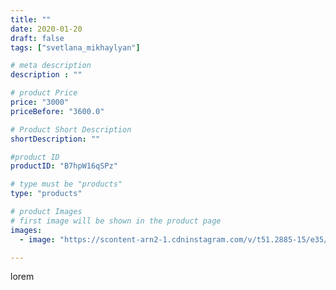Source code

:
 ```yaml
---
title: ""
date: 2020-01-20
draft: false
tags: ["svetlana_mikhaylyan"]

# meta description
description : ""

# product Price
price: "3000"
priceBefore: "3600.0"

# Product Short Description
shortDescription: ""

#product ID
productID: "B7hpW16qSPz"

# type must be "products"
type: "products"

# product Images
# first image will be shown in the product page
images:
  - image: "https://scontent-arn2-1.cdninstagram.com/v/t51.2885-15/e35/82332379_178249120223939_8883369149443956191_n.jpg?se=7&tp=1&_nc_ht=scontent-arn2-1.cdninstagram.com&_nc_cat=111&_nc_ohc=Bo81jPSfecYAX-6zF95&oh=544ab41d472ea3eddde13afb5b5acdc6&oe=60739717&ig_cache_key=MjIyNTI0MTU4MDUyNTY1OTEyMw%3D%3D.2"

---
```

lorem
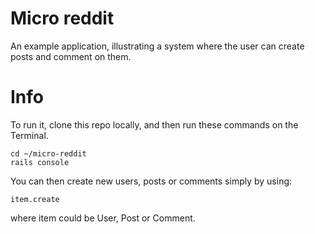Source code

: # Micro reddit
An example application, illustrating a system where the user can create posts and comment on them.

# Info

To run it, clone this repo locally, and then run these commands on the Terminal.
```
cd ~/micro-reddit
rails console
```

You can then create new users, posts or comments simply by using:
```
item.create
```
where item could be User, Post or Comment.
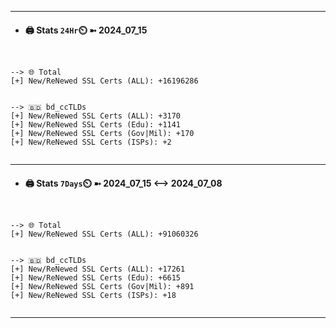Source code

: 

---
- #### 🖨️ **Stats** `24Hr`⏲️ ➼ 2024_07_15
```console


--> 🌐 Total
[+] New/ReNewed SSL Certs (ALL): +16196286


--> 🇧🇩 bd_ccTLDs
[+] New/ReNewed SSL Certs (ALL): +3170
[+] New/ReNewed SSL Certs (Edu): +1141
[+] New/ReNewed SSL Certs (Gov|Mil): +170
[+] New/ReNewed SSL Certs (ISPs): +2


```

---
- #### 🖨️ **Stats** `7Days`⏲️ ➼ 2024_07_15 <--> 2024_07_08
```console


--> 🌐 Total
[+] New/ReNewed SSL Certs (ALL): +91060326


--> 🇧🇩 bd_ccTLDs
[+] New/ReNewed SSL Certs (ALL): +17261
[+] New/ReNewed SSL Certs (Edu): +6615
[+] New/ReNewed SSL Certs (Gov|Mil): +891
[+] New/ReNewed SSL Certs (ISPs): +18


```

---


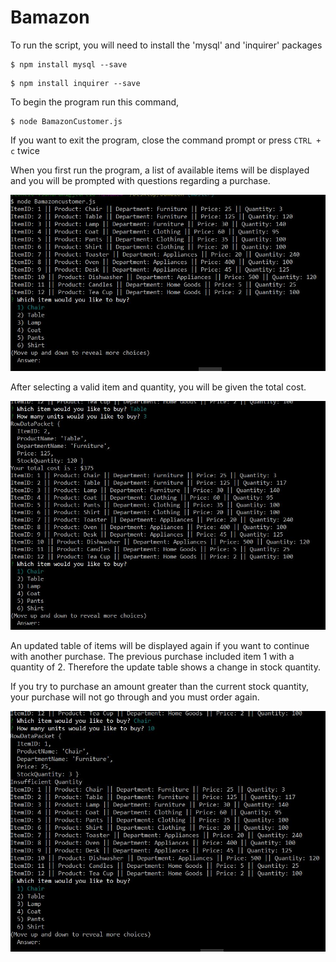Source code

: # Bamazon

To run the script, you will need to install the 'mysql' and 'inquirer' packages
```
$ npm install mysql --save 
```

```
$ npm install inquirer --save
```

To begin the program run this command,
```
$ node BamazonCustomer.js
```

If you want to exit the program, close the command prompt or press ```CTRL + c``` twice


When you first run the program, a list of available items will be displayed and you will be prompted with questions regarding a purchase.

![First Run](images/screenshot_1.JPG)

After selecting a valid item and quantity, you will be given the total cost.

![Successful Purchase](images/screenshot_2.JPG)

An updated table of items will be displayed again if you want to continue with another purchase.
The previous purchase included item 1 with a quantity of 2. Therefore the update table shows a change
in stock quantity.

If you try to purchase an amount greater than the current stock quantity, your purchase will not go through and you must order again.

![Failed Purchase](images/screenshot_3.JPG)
+++
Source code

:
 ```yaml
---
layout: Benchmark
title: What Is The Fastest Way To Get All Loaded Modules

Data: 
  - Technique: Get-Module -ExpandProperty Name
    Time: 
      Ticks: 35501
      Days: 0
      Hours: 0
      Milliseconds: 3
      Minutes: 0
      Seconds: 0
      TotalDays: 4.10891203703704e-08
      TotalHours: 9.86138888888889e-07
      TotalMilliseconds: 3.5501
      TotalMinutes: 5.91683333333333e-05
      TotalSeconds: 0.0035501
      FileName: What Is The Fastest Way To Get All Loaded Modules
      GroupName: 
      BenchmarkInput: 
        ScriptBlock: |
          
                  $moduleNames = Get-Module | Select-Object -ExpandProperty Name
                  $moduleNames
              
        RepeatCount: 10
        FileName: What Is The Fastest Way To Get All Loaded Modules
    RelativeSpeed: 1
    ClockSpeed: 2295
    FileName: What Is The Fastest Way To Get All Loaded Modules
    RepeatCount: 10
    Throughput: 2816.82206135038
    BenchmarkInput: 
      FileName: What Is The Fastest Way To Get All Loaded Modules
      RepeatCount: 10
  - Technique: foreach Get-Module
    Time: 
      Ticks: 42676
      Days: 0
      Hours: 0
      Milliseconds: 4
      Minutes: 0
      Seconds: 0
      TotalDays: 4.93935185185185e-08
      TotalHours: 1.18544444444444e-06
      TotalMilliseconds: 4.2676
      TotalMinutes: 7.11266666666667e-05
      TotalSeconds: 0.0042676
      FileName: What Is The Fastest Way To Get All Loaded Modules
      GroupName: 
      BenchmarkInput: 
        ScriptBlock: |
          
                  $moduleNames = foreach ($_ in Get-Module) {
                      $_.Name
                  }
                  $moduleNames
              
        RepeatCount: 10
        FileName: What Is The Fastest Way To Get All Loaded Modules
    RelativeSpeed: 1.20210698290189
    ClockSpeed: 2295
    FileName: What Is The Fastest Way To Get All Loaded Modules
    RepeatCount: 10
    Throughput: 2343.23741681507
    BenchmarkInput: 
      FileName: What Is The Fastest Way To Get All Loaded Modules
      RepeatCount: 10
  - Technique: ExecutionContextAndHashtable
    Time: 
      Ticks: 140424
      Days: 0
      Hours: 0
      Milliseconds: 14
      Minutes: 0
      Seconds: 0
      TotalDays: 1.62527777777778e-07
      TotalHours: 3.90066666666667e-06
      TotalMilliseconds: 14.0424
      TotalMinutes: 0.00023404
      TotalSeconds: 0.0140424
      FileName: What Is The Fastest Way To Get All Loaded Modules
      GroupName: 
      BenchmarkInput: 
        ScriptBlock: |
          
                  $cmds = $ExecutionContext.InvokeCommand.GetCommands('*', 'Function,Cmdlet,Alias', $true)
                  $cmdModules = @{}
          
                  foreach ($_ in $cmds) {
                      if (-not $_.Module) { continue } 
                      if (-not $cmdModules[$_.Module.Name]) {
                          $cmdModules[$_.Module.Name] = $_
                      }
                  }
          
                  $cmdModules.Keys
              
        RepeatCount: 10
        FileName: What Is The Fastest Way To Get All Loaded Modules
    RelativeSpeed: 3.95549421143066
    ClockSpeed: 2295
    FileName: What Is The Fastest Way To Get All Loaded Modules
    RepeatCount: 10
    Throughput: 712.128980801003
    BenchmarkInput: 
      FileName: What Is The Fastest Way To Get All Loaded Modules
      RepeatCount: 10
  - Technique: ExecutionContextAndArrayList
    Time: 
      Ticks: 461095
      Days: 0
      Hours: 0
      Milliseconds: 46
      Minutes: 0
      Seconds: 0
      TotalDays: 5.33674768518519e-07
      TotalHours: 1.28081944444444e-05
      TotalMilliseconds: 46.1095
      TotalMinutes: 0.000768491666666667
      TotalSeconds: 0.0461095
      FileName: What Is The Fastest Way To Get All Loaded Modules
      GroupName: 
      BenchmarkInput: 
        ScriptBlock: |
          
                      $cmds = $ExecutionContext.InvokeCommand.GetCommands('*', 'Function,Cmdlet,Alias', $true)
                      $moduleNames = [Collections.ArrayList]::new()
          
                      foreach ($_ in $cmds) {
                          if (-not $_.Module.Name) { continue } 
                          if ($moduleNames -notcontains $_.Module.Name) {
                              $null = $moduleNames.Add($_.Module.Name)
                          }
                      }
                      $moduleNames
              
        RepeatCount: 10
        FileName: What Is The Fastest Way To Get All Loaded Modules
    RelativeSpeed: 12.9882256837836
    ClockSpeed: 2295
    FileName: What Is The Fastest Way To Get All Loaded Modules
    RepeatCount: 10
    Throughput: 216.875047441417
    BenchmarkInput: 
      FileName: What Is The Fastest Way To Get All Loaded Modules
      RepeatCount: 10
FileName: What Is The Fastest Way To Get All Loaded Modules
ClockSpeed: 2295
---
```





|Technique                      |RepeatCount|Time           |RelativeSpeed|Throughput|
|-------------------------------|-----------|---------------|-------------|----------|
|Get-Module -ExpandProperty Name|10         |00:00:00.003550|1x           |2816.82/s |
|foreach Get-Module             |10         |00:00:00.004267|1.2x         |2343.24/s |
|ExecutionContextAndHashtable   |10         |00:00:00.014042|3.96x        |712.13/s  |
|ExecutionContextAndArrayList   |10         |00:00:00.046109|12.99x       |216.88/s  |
+++
§ WHAT NEEDS TO BE DONE:
Look through the data above. Copy every line with the string "moduleNames" in it.

§ ANSWER BOX:
                  $moduleNames = Get-Module | Select-Object -ExpandProperty Name
                  $moduleNames
                  $moduleNames = foreach ($_ in Get-Module) {
                  $moduleNames
                      $moduleNames = [Collections.ArrayList]::new()
                          if ($moduleNames -notcontains $_.Module.Name) {
                              $null = $moduleNames.Add($_.Module.Name)
                      $moduleNames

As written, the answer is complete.